## INSTRUCTIONS FOR THE TASK:
Give again, unaltered, the lines of the listing below that run from the line having "fix - jvrastil</sub> |" through the line having "codereview - jvrastil</sub> |".

## TASK DATA:
◇ ◇ ◇ ◇

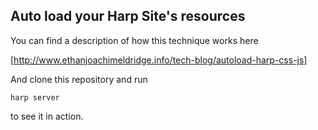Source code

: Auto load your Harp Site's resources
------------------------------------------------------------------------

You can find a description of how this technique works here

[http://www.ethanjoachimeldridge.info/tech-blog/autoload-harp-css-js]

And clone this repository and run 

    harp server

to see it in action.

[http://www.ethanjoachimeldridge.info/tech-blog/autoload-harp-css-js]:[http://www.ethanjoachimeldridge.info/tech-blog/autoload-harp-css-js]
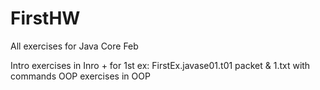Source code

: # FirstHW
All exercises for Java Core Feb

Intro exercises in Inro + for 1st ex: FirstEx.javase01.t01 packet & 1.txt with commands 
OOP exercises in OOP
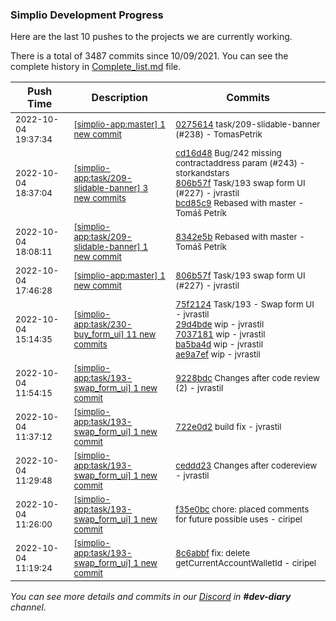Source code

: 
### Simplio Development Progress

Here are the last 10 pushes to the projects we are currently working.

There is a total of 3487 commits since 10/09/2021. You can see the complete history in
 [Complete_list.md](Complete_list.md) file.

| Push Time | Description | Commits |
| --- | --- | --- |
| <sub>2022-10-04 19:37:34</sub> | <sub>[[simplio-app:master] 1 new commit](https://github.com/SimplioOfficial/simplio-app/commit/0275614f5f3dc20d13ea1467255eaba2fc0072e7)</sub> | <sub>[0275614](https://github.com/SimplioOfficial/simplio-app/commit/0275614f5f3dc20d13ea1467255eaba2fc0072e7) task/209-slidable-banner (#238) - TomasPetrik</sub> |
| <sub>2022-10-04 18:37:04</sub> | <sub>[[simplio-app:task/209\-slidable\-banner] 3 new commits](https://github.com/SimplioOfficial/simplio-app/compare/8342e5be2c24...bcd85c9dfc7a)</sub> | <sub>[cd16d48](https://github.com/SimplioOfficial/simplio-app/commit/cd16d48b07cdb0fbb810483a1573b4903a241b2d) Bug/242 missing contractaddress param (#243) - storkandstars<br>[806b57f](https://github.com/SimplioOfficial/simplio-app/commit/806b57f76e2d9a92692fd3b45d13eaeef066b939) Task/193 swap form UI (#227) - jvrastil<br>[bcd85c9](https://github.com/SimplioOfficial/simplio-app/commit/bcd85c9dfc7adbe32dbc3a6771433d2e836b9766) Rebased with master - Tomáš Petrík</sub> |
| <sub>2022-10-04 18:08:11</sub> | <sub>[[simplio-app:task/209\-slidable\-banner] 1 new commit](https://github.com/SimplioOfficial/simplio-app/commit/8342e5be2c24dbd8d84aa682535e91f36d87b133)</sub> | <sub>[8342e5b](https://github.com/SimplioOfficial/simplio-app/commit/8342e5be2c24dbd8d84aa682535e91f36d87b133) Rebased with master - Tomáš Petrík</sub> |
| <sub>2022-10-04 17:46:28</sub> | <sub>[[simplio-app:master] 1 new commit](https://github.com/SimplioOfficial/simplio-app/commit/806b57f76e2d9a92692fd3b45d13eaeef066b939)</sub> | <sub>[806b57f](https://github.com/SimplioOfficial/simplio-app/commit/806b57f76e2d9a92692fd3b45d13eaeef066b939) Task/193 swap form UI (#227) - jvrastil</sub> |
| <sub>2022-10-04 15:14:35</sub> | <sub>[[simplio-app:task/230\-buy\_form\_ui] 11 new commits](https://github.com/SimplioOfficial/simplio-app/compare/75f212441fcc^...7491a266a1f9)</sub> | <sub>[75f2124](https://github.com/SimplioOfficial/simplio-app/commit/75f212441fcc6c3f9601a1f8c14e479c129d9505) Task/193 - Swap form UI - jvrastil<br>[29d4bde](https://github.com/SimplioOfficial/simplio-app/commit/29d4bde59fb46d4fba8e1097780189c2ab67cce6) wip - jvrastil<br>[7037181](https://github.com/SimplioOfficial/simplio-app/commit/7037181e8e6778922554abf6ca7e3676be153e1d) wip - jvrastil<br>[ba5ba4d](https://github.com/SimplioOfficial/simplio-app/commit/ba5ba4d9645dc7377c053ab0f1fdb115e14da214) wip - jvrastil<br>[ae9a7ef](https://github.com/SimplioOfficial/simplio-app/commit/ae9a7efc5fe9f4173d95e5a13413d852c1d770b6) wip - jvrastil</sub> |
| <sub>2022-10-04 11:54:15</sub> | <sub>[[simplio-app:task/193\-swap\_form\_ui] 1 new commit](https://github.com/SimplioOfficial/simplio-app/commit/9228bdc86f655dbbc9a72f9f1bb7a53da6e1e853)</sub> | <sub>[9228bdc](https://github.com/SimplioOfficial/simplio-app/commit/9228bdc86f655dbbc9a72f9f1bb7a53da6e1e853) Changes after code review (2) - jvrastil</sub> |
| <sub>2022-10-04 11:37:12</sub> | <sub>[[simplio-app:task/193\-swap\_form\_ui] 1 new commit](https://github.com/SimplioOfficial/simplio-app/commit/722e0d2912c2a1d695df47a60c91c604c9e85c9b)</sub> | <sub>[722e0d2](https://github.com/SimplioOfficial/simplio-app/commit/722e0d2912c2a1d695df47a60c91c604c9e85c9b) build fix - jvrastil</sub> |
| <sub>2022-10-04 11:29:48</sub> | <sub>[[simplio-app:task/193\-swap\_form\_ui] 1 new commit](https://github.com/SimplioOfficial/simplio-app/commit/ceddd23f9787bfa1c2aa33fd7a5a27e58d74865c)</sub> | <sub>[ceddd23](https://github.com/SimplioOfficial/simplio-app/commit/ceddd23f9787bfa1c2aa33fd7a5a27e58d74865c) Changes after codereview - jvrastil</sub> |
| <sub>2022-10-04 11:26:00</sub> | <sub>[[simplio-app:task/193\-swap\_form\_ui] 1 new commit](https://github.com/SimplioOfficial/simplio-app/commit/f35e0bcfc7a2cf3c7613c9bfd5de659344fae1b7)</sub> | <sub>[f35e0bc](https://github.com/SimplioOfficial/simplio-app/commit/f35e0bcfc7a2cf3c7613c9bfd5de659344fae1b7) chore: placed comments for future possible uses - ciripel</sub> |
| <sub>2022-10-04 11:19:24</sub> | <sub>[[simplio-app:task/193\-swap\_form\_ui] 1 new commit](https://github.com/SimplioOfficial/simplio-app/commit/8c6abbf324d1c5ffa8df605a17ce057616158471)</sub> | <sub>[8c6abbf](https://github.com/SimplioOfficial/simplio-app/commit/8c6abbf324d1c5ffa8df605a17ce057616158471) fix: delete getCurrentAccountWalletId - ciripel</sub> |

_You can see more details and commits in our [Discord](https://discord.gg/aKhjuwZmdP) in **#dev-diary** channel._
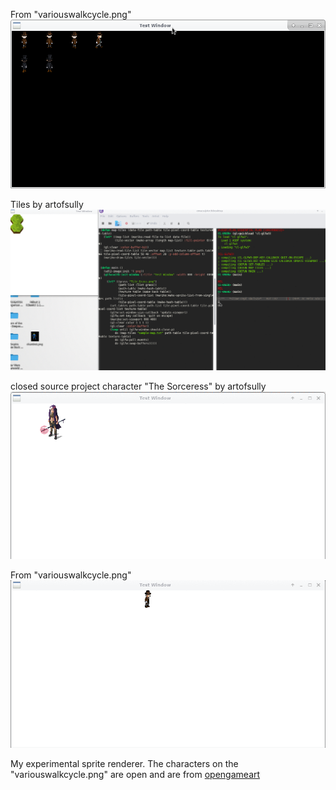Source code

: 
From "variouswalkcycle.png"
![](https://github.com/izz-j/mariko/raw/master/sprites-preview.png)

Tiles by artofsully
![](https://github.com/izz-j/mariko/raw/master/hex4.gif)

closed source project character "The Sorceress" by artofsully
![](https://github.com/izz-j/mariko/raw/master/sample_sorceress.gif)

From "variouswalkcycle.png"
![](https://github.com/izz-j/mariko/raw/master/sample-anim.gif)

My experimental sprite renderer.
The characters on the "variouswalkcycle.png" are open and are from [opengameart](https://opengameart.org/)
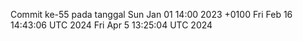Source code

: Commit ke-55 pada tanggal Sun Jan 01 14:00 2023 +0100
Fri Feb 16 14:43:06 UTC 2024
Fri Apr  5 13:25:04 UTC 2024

◇ ◇ ◇ ◇

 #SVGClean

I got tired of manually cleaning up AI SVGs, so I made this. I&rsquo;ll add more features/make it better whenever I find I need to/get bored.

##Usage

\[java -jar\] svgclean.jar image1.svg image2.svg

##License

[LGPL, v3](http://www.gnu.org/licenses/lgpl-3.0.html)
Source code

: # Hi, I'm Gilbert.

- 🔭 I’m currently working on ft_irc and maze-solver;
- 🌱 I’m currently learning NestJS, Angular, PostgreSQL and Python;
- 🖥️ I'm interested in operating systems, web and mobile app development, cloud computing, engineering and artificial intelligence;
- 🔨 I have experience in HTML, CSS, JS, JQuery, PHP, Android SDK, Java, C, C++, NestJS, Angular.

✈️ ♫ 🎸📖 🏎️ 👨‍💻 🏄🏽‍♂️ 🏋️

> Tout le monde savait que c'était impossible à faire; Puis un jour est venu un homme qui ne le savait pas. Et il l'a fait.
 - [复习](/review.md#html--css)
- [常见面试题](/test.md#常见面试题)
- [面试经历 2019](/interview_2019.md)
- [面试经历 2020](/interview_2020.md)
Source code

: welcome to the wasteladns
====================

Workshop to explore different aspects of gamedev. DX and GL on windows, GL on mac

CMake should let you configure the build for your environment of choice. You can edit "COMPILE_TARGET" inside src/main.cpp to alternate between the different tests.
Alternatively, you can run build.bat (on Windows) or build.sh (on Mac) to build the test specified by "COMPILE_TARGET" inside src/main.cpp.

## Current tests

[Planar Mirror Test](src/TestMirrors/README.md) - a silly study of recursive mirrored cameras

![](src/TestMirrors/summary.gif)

◇ ◇ ◇ ◇

## SOLUTION TO THIS EXERCISE:
| <sub>2022-10-04 11:37:12</sub> | <sub>[[simplio-app:task/193\-swap\_form\_ui] 1 new commit](https://github.com/SimplioOfficial/simplio-app/commit/722e0d2912c2a1d695df47a60c91c604c9e85c9b)</sub> | <sub>[722e0d2](https://github.com/SimplioOfficial/simplio-app/commit/722e0d2912c2a1d695df47a60c91c604c9e85c9b) build fix - jvrastil</sub> |
| <sub>2022-10-04 11:29:48</sub> | <sub>[[simplio-app:task/193\-swap\_form\_ui] 1 new commit](https://github.com/SimplioOfficial/simplio-app/commit/ceddd23f9787bfa1c2aa33fd7a5a27e58d74865c)</sub> | <sub>[ceddd23](https://github.com/SimplioOfficial/simplio-app/commit/ceddd23f9787bfa1c2aa33fd7a5a27e58d74865c) Changes after codereview - jvrastil</sub> |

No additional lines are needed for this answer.